- Your task -
Before anything else, drop the pictures; then return exactly the lines from the top of the listing through the line with "Verzeichnis, einer Haupt-Bibliotheksdatei".

- Material shown -

*** Block opens ***

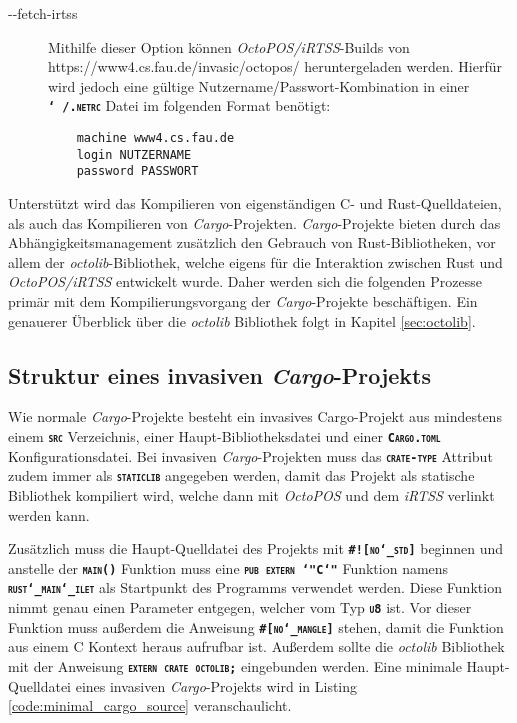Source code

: \begin{description}
	\item[-{}-fetch-irtss]
	Mithilfe dieser Option können \textit{OctoPOS/iRTSS}-Builds von \\
	https://www4.cs.fau.de/invasic/octopos/ heruntergeladen werden. Hierfür wird jedoch
	eine gültige Nutzername/Passwort-Kombination in einer \texttt{\textsc{\textbf{\char`~/.netrc}}}
	Datei im folgenden Format benötigt:
	\begin{verbatim}
	machine www4.cs.fau.de
	login NUTZERNAME
	password PASSWORT
	\end{verbatim}
\end{description}

Unterstützt wird das Kompilieren von eigenständigen C- und Rust-Quelldateien, als auch das Kompilieren von
\textit{Cargo}-Projekten. \textit{Cargo}-Projekte bieten durch das Abhängigkeitsmanagement zusätzlich den Gebrauch
von Rust-Bibliotheken, vor allem der \textit{octolib}-Bibliothek,
welche eigens für die Interaktion zwischen Rust und \textit{OctoPOS/iRTSS}
entwickelt wurde.
Daher werden sich die folgenden Prozesse primär mit dem Kompilierungsvorgang der \textit{Cargo}-Projekte
beschäftigen.
Ein genauerer Überblick über die \textit{octolib} Bibliothek folgt in Kapitel \ref{sec:octolib}.

\subsection{Struktur eines invasiven \textit{Cargo}-Projekts}

Wie normale \textit{Cargo}-Projekte besteht ein invasives Cargo-Projekt aus mindestens einem
\texttt{\textsc{\textbf{src}}} Verzeichnis, einer Haupt-Bibliotheksdatei
und einer \texttt{\textsc{\textbf{Cargo.toml}}} Konfigurationsdatei.
Bei invasiven \textit{Cargo}-Projekten muss das \texttt{\textsc{\textbf{crate-type}}} Attribut zudem immer als
\texttt{\textsc{\textbf{staticlib}}} angegeben werden,
damit das Projekt als statische Bibliothek kompiliert wird, welche dann mit \textit{OctoPOS} und dem \textit{iRTSS} 
verlinkt werden kann.

Zusätzlich muss die Haupt-Quelldatei des Projekts mit \texttt{\textsc{\textbf{\#![no\char`_std]}}} beginnen und 
anstelle der \texttt{\textsc{\textbf{main()}}} Funktion muss eine
\texttt{\textsc{\textbf{pub extern \char`"C\char`"}}} Funktion namens \\
\texttt{\textsc{\textbf{rust\char`_main\char`_ilet}}} als Startpunkt des Programms verwendet werden.
Diese Funktion nimmt genau einen Parameter entgegen, welcher vom Typ \texttt{\textsc{\textbf{u8}}} ist.
Vor dieser Funktion muss außerdem die Anweisung \texttt{\textsc{\textbf{\#[no\char`_mangle]}}} stehen,
damit die Funktion aus einem C Kontext heraus aufrufbar ist.
Außerdem sollte die \textit{octolib} Bibliothek mit der Anweisung \texttt{\textsc{\textbf{extern crate octolib;}}}
eingebunden werden. Eine minimale Haupt-Quelldatei eines invasiven \textit{Cargo}-Projekts wird in Listing
\ref{code:minimal_cargo_source} veranschaulicht.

*** Block closes ***

- Response area -
Source code

: \begin{description}
	\item[-{}-fetch-irtss]
	Mithilfe dieser Option können \textit{OctoPOS/iRTSS}-Builds von \\
	https://www4.cs.fau.de/invasic/octopos/ heruntergeladen werden. Hierfür wird jedoch
	eine gültige Nutzername/Passwort-Kombination in einer \texttt{\textsc{\textbf{\char`~/.netrc}}}
	Datei im folgenden Format benötigt:
	\begin{verbatim}
	machine www4.cs.fau.de
	login NUTZERNAME
	password PASSWORT
	\end{verbatim}
\end{description}

Unterstützt wird das Kompilieren von eigenständigen C- und Rust-Quelldateien, als auch das Kompilieren von
\textit{Cargo}-Projekten. \textit{Cargo}-Projekte bieten durch das Abhängigkeitsmanagement zusätzlich den Gebrauch
von Rust-Bibliotheken, vor allem der \textit{octolib}-Bibliothek,
welche eigens für die Interaktion zwischen Rust und \textit{OctoPOS/iRTSS}
entwickelt wurde.
Daher werden sich die folgenden Prozesse primär mit dem Kompilierungsvorgang der \textit{Cargo}-Projekte
beschäftigen.
Ein genauerer Überblick über die \textit{octolib} Bibliothek folgt in Kapitel \ref{sec:octolib}.

\subsection{Struktur eines invasiven \textit{Cargo}-Projekts}

Wie normale \textit{Cargo}-Projekte besteht ein invasives Cargo-Projekt aus mindestens einem
\texttt{\textsc{\textbf{src}}} Verzeichnis, einer Haupt-Bibliotheksdatei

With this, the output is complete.